• **How to complete this task**:
From the data that follows, copy every line with the string "OperatorTok".

Source records

Start of Block

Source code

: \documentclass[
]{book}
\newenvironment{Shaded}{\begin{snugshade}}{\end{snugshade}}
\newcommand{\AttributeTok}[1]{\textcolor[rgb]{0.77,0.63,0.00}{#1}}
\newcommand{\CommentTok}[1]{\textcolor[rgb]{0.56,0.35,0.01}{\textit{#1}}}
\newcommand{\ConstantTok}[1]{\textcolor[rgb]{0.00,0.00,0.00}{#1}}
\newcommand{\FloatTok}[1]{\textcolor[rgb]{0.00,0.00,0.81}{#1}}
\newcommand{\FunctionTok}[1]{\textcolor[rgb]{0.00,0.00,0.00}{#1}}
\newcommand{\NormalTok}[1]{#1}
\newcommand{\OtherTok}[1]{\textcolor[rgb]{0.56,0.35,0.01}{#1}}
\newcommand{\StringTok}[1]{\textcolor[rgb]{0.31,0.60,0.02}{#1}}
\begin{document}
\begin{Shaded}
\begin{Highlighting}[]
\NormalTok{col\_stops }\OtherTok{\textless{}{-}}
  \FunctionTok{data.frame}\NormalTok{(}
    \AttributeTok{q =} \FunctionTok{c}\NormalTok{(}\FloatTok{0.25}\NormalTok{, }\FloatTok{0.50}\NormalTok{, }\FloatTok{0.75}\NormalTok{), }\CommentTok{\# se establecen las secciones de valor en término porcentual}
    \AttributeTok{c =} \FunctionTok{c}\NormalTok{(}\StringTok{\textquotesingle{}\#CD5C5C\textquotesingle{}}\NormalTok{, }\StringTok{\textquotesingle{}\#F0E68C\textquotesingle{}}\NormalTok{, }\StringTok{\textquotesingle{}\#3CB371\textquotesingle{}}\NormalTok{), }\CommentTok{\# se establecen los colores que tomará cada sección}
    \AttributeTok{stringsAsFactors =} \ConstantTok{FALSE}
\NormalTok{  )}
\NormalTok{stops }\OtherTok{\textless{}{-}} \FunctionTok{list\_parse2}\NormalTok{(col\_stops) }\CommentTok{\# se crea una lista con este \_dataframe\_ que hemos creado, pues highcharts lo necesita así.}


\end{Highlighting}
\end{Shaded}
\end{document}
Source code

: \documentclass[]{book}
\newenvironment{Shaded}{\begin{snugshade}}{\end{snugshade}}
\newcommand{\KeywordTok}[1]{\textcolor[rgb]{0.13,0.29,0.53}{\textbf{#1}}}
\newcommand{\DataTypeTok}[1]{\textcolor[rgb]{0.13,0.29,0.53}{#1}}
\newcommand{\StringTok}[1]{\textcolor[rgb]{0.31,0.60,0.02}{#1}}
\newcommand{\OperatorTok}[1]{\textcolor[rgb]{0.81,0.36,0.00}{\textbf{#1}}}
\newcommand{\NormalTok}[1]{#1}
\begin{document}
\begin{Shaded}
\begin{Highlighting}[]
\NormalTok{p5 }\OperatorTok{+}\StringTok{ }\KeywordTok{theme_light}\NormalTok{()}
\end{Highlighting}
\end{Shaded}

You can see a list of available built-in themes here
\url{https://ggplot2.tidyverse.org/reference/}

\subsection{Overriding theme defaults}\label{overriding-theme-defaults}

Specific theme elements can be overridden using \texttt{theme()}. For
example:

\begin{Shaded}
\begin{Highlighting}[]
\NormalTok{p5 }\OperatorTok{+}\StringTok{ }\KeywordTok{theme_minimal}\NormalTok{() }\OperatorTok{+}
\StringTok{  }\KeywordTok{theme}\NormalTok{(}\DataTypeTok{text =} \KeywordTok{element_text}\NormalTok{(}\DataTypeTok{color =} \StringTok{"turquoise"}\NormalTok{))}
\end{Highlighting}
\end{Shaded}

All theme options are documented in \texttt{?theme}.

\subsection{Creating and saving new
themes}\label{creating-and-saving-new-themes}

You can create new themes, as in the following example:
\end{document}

End of Block

• **Exercise response**:
\newcommand{\OperatorTok}[1]{\textcolor[rgb]{0.81,0.36,0.00}{\textbf{#1}}}
\NormalTok{p5 }\OperatorTok{+}\StringTok{ }\KeywordTok{theme_light}\NormalTok{()}
\NormalTok{p5 }\OperatorTok{+}\StringTok{ }\KeywordTok{theme_minimal}\NormalTok{() }\OperatorTok{+}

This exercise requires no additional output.